Khalilah Brown-Dean, Ph.D., the associate professor of political science at Quinnipiac University and former faculty coordinator of the Health Policy and Advocacy concentration at the Frank H. Netter School of Medicine, talked about identity politics and the future of democracy. She also recently released her book “Identity Politics in the United States.”

She asked students to yell out words that came to mind when they thought of democracy. Each student who called out said something with a negative connotation, just as Brown-Dean said she expected them to.

She continued to explain that American democracy has a terrible history attached to it, riddled with pain. However, Brown-Dean claims that the future of American democracy is dependent upon the younger generation and upon students, like those at William Paterson University, who have gained the knowledge to bring them into a better future.

She recalled her family trip to Edmund Pettus Bridge where President Obama spoke and where members of the civil rights movement attended a march across the landmark.

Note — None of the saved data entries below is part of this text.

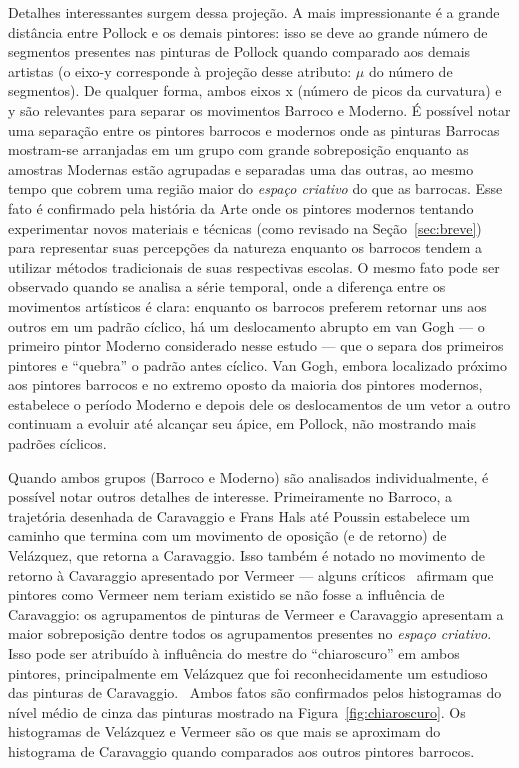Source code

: Detalhes interessantes surgem dessa projeção. A mais impressionante é a grande
distância entre Pollock e os demais pintores: isso se deve ao grande número de
segmentos presentes nas pinturas de Pollock quando comparado aos demais artistas
(o eixo-y corresponde à projeção desse atributo: $\mu$ do número de
segmentos). De qualquer forma, ambos eixos x (número de picos da curvatura) e y
são relevantes para separar os movimentos Barroco e Moderno. É possível notar
uma separação entre os pintores barrocos e modernos onde as pinturas Barrocas
mostram-se arranjadas em um grupo com grande sobreposição enquanto as amostras
Modernas estão agrupadas e separadas uma das outras, ao mesmo tempo que cobrem
uma região maior do \textit{espaço criativo} do que as barrocas. Esse fato é
confirmado pela história da Arte onde os pintores modernos tentando experimentar
novos materiais e técnicas (como revisado na Seção~\ref{sec:breve}) para representar suas
percepções da natureza enquanto os barrocos tendem a utilizar métodos
tradicionais de suas respectivas escolas. O mesmo fato pode ser observado quando
se analisa a série temporal, onde a diferença entre os movimentos artísticos é
clara: enquanto os barrocos preferem retornar uns aos outros em um padrão
cíclico, há um deslocamento abrupto em van Gogh --- o primeiro pintor Moderno
considerado nesse estudo --- que o separa dos primeiros pintores e ``quebra'' o
padrão antes cíclico. Van Gogh, embora localizado próximo aos pintores barrocos
e no extremo oposto da maioria dos pintores modernos, estabelece o período
Moderno e depois dele os deslocamentos de um vetor a outro continuam a evoluir
até alcançar seu ápice, em Pollock, não mostrando mais padrões cíclicos.

Quando ambos grupos (Barroco e Moderno) são analisados individualmente, é
possível notar outros detalhes de interesse. Primeiramente no Barroco, a
trajetória desenhada de Caravaggio e Frans Hals até Poussin estabelece um
caminho que termina com um movimento de oposição (e de retorno) de
Vel\'{a}zquez, que retorna a Caravaggio.  Isso também é notado no movimento de
retorno à Cavaraggio apresentado por Vermeer --- alguns críticos~\cite{lambert}
afirmam que pintores como Vermeer nem teriam existido se não fosse a influência
de Caravaggio: os agrupamentos de pinturas de Vermeer e Caravaggio apresentam a
maior sobreposição dentre todos os agrupamentos presentes no \textit{espaço
  criativo}. Isso pode ser atribuído à influência do mestre do ``chiaroscuro''
em ambos pintores, principalmente em Vel\'{a}zquez que foi reconhecidamente um
estudioso das pinturas de Caravaggio.~\cite{gombrich} Ambos fatos são
confirmados pelos histogramas do nível médio de cinza das pinturas mostrado na
Figura~\ref{fig:chiaroscuro}. Os histogramas de Velázquez e Vermeer são os que
mais se aproximam do histograma de Caravaggio quando comparados aos outros
pintores barrocos.

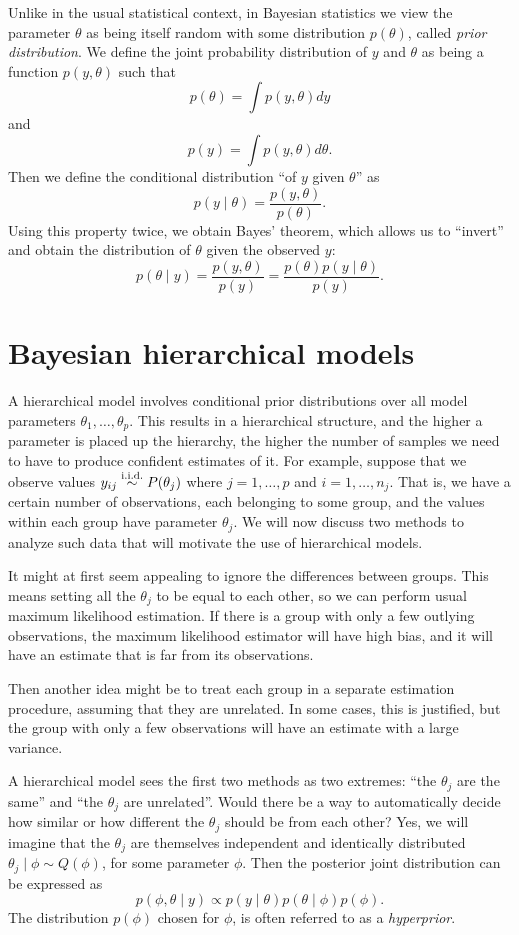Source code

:\documentclass[a4paper, 11pt, oneside]{report}
\newcommand{\iid}{\stackrel{\textmd{i.i.d.}}{\sim}}
\newcommand{\1}{\mathds{1}}
\begin{document}
Unlike in the usual statistical context, in Bayesian statistics we view the parameter $\theta$ as
being itself random with some distribution $p(\theta)$, called \emph{prior distribution}. We define the joint
probability distribution of $y$ and $\theta$ as being a function $p(y,\theta)$ such that
\[p(\theta) = \int p(y,\theta) dy\]
and
\[p(y)  = \int p(y,\theta) d\theta.\]
Then we define the conditional distribution ``of $y$ given $\theta$'' as
\[
	p(y \mid \theta) = \frac{p(y,\theta)}{p(\theta)}.
\]
Using this property twice, we obtain Bayes' theorem, which allows us to ``invert''
and obtain the distribution of $\theta$ given the observed $y$:
\[ p(\theta \mid y) = \frac{p(y,\theta)}{p(y)} = \frac{p(\theta)p(y \mid \theta)}{p(y)}. \]

\section{Bayesian hierarchical models}
A hierarchical model involves conditional prior distributions over all model parameters
$\theta_1, \dots, \theta_p$. This results in a hierarchical structure, and the
higher a parameter is placed
up the hierarchy, the higher the number of samples we need to have to produce
confident estimates of it.
For example, suppose that we observe values $y_{ij} \iid P(\theta_j)$ where $j=1,\dots,p$ and
$i=1,\dots,n_j$. That is, we have a certain number of observations,
each belonging to some group, and the values within each group have
parameter $\theta_j$. We will now discuss two methods to analyze such data
that will motivate the use of hierarchical models.

It might at first seem appealing to ignore the differences between groups. This
means setting all the $\theta_j$ to be equal to each other, so we can perform
usual maximum likelihood estimation. If there is a group with only a few
outlying observations, the maximum likelihood estimator will have high bias, and it will have an estimate that is far from its observations.

Then another idea might be to treat each group in a separate estimation procedure, assuming
that they are unrelated. In some cases, this is
justified, but the group with only a few
observations will have an estimate with a large variance.

A hierarchical model sees the first two methods as two
extremes: ``the $\theta_j$ are the same'' and ``the $\theta_j$ are unrelated''.
Would there be a way to automatically decide how similar or how different the $\theta_j$ should be from each other?
Yes, we will imagine that the $\theta_j$ are themselves independent and identically distributed
$\theta_j \mid \phi \sim Q(\phi)$, for some parameter $\phi$. Then the posterior
joint distribution can be expressed as
\[p(\phi, \theta \mid y) \propto p(y \mid \theta) p(\theta \mid \phi) p(\phi).\]
The distribution $p(\phi)$ chosen for $\phi$, is often
referred to as a \emph{hyperprior}.
\end{document}
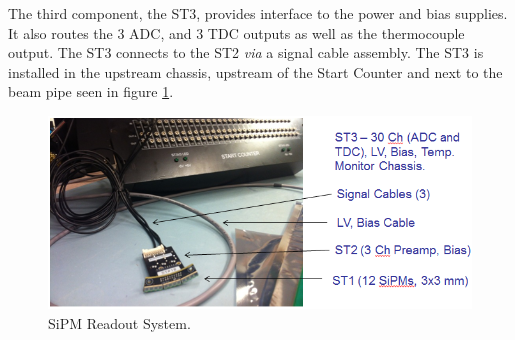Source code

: The third component, the ST3, provides interface to the power and bias supplies.  It also routes the 3 ADC, and 3 TDC outputs as well as the thermocouple output.  The ST3 connects to the ST2 \emph{via} a signal cable assembly.  The ST3 is installed in the upstream chassis, upstream of the Start Counter and next to the beam pipe seen in figure \ref{fig:SiPM Readout System}.
\begin{figure}[!htb]
	\centering
	\includegraphics[width=1.0\columnwidth]{design/figs/SiPM_Readout_System}
	\caption[SiPM Readout System]{SiPM Readout System.}
	\label{fig:SiPM Readout System}
\end{figure}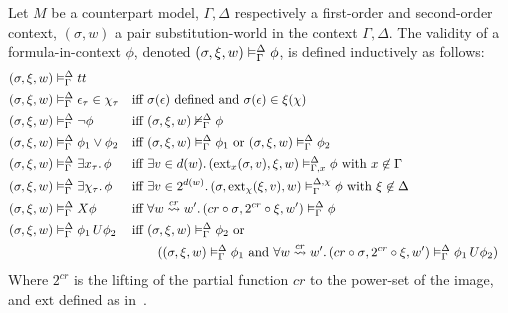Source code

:\begin{definition}
Let $M$ be a counterpart model, $\Gamma,\Delta$ respectively a first-order and second-order context, $(\sigma, w)$ a
pair substitution-world in the context $\Gamma,\Delta$.
The validity of a formula-in-context $\phi$, denoted $({\sigma}, {\xi}, {w}) \vDash_{\Gamma}^{\Delta} {\phi}$, is defined inductively as follows:
\begin{align*}
  (\sigma, \xi, w) &\vDash_\Gamma^\Delta tt \\
  (\sigma, \xi, w) &\vDash_\Gamma^\Delta \epsilon_\tau \in \chi_\tau
      &&\text{iff $\sigma(\epsilon)$ defined and } \sigma(\epsilon) \in \xi(\chi) \\
  (\sigma, \xi, w) &\vDash_\Gamma^\Delta \neg\phi
      &&\text{iff } ({\sigma}, {\xi}, {w}) \nvDash_{\Gamma}^{\Delta} {\phi} \\
  (\sigma, \xi, w) &\vDash_\Gamma^\Delta \phi_1 \lor \phi_2
      &&\text{iff } ({\sigma}, {\xi}, {w}) \vDash_{\Gamma}^{\Delta} {\phi_1} \text{ or }
      ({\sigma}, {\xi}, {w}) \vDash_{\Gamma}^{\Delta} {\phi_2} \\
  (\sigma, \xi, w) &\vDash_\Gamma^\Delta \exists {x_\tau} \ldotp {\phi}
      &&\text{iff } \exists {v \in d(w)} \ldotp {({\text{ext}_{x}({\sigma},{v})}, {\xi}, {w}) \vDash_{\Gamma, x}^{\Delta} {\phi}} \text{ with }
      x \not\in \Gamma \\
  (\sigma, \xi, w) &\vDash_\Gamma^\Delta \exists {\chi_\tau} \ldotp {\phi}
      &&\text{iff } \exists {v \in 2^{d(w)}} \ldotp {({\sigma}, {\text{ext}_{\chi}({\xi},{v})}, {w}) \vDash_{\Gamma}^{\Delta,\chi} {\phi}}
        \text{ with } \xi \not\in \Delta \\
  (\sigma, \xi, w) &\vDash_\Gamma^\Delta X{\phi}
      &&\text{iff } \forall {w \overset{cr}{\rightsquigarrow} w'} \ldotp {({cr \circ \sigma}, {2^{cr} \circ \xi}, {w'}) \vDash_{\Gamma}^{\Delta} {\phi}} \\
 (\sigma, \xi, w) &\vDash_\Gamma^\Delta {\phi_1}\,U {\phi_2}
     &&\text{iff } ({\sigma}, {\xi}, {w}) \vDash_{\Gamma}^{\Delta} {\phi_2} \text{ or } \\
     &&&\qquad(({\sigma}, {\xi}, {w}) \vDash_{\Gamma}^{\Delta} {\phi_1}
         \text { and } \forall {w \overset{cr}{\rightsquigarrow} w'} \ldotp {({cr \circ \sigma}, {2^{cr} \circ \xi}, {w'}) \vDash_{\Gamma}^{\Delta} {{\phi_1}\,U {\phi_2}}}) \\
\end{align*}
  Where $2^{cr}$ is the lifting of the partial function $cr$ to the power-set of the image, and $\text{ext}$ defined as
  in~.
\end{definition}
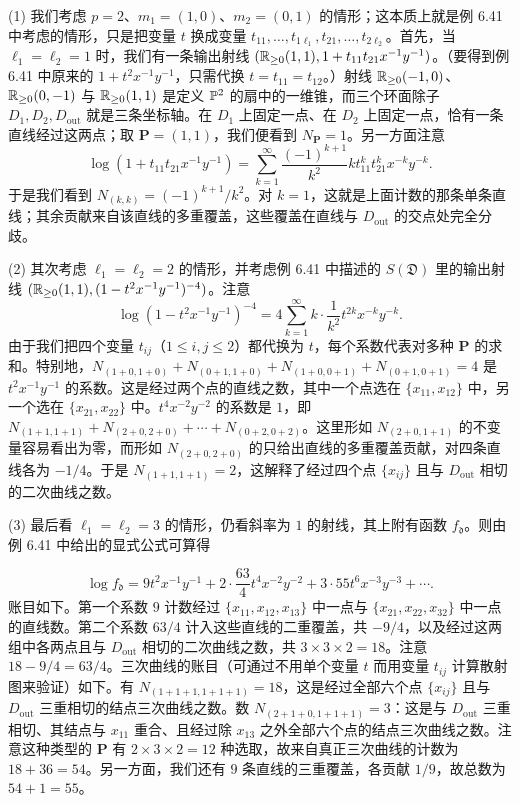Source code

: \begin{examples}
(1) 我们考虑 $p=2$、$m_1=(1,0)$、$m_2=(0,1)$ 的情形；这本质上就是例 6.41 中考虑的情形，只是把变量 $t$ 换成变量 $t_{11},\dots,t_{1\ell_1},t_{21},\dots,t_{2\ell_2}$。首先，当 $\ell_1=\ell_2=1$ 时，我们有一条输出射线 $(\mathbb{R}_{\ge0}(1,1),1+t_{11}t_{21}x^{-1}y^{-1})$。（要得到例 6.41 中原来的 $1+t^2x^{-1}y^{-1}$，只需代换 $t=t_{11}=t_{12}$。）射线 $\mathbb{R}_{\ge0}(-1,0)$、$\mathbb{R}_{\ge0}(0,-1)$ 与 $\mathbb{R}_{\ge0}(1,1)$ 是定义 $\mathbb{P}^2$ 的扇中的一维锥，而三个环面除子 $D_1,D_2,D_{\mathrm{out}}$ 就是三条坐标轴。在 $D_1$ 上固定一点、在 $D_2$ 上固定一点，恰有一条直线经过这两点；取 $\mathbf{P}=(1,1)$，我们便看到 $N_{\mathbf{P}}=1$。另一方面注意
\[
\log(1+t_{11}t_{21}x^{-1}y^{-1})=\sum_{k=1}^\infty\frac{(-1)^{k+1}}{k^2}kt_{11}^kt_{21}^kx^{-k}y^{-k}.
\]
于是我们看到 $N_{(k,k)}=(-1)^{k+1}/k^2$。对 $k=1$，这就是上面计数的那条单条直线；其余贡献来自该直线的多重覆盖，这些覆盖在直线与 $D_{\mathrm{out}}$ 的交点处完全分歧。

(2) 其次考虑 $\ell_1=\ell_2=2$ 的情形，并考虑例 6.41 中描述的 $S(\mathfrak{D})$ 里的输出射线 $(\mathbb{R}_{\ge0}(1,1),(1-t^2x^{-1}y^{-1})^{-4})$。注意
\[
\log(1-t^2x^{-1}y^{-1})^{-4}=4\sum_{k=1}^\infty k\cdot\frac{1}{k^2}t^{2k}x^{-k}y^{-k}.
\]
由于我们把四个变量 $t_{ij}$（$1\le i,j\le2$）都代换为 $t$，每个系数代表对多种 $\mathbf{P}$ 的求和。特别地，$N_{(1+0,1+0)}+N_{(0+1,1+0)}+N_{(1+0,0+1)}+N_{(0+1,0+1)}=4$ 是 $t^2x^{-1}y^{-1}$ 的系数。这是经过两个点的直线之数，其中一个点选在 $\{x_{11},x_{12}\}$ 中，另一个选在 $\{x_{21},x_{22}\}$ 中。$t^4x^{-2}y^{-2}$ 的系数是 $1$，即 $N_{(1+1,1+1)}+N_{(2+0,2+0)}+\cdots+N_{(0+2,0+2)}$。这里形如 $N_{(2+0,1+1)}$ 的不变量容易看出为零，而形如 $N_{(2+0,2+0)}$ 的只给出直线的多重覆盖贡献，对四条直线各为 $-1/4$。于是 $N_{(1+1,1+1)}=2$，这解释了经过四个点 $\{x_{ij}\}$ 且与 $D_{\mathrm{out}}$ 相切的二次曲线之数。

(3) 最后看 $\ell_1=\ell_2=3$ 的情形，仍看斜率为 $1$ 的射线，其上附有函数 $f_{\mathfrak{d}}$。则由例 6.41 中给出的显式公式可算得

\[
\log f_{\mathfrak{d}}=9t^2x^{-1}y^{-1}+2\cdot\frac{63}{4}t^4x^{-2}y^{-2}+3\cdot55t^6x^{-3}y^{-3}+\cdots.
\]
账目如下。第一个系数 $9$ 计数经过 $\{x_{11},x_{12},x_{13}\}$ 中一点与 $\{x_{21},x_{22},x_{32}\}$ 中一点的直线数。第二个系数 $63/4$ 计入这些直线的二重覆盖，共 $-9/4$，以及经过这两组中各两点且与 $D_{\mathrm{out}}$ 相切的二次曲线之数，共 $3\times3\times2=18$。注意 $18-9/4=63/4$。三次曲线的账目（可通过不用单个变量 $t$ 而用变量 $t_{ij}$ 计算散射图来验证）如下。有 $N_{(1+1+1,1+1+1)}=18$，这是经过全部六个点 $\{x_{ij}\}$ 且与 $D_{\mathrm{out}}$ 三重相切的结点三次曲线之数。数 $N_{(2+1+0,1+1+1)}=3$：这是与 $D_{\mathrm{out}}$ 三重相切、其结点与 $x_{11}$ 重合、且经过除 $x_{13}$ 之外全部六个点的结点三次曲线之数。注意这种类型的 $\mathbf{P}$ 有 $2\times3\times2=12$ 种选取，故来自真正三次曲线的计数为 $18+36=54$。另一方面，我们还有 $9$ 条直线的三重覆盖，各贡献 $1/9$，故总数为 $54+1=55$。
\end{examples}


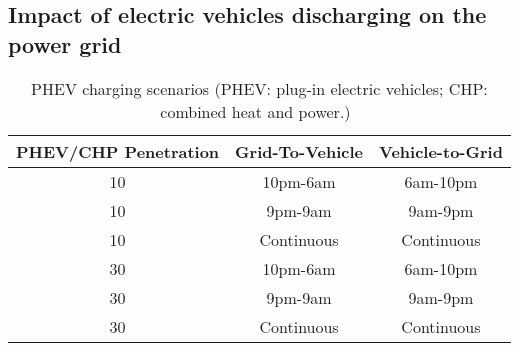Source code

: \subsection{Impact of electric vehicles discharging on the power grid}

\begin{table}[t]
	\caption{PHEV charging scenarios (PHEV: plug-in electric vehicles; CHP: combined heat and power.)~\cite{YC_Green,YC_Acha}}
	\centering
	\begin{tabular}{|c||c|c|}		
		\hline
		PHEV/CHP Penetration & Grid-To-Vehicle & Vehicle-to-Grid \\
		\hline \hline 
		10  & 10pm-6am & 6am-10pm \\
		\hline
		10 & 9pm-9am    & 9am-9pm \\
		\hline
		10 & Continuous & Continuous \\
		\hline
		30 & 10pm-6am   & 6am-10pm \\
		\hline
		30 & 9pm-9am    & 9am-9pm \\
		\hline
		30 & Continuous & Continuous \\	
		\hline			
	\end{tabular}		
	\label{YC_tab_v2G}
\end{table}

The energy in the room shifted as Brown-Dean talked about the lives of those who fought for their civil rights and the ever-moving influence those moments have had and continue to have on the black community and the future of democracy.

She stated that 2020 will determine how American society is able to collectively confront its past and its future. She left off the presentation with the hope that in the future democracy, the people responsible for its future will commit themselves to building bridges instead of walls.

The UC ballroom was filled with listeners looking to gain knowledge and insight into topics and themes that prove relevant to today’s society and William Paterson’s student population. There was much said that was able to resonate with a multitude of students on many different levels during the conference.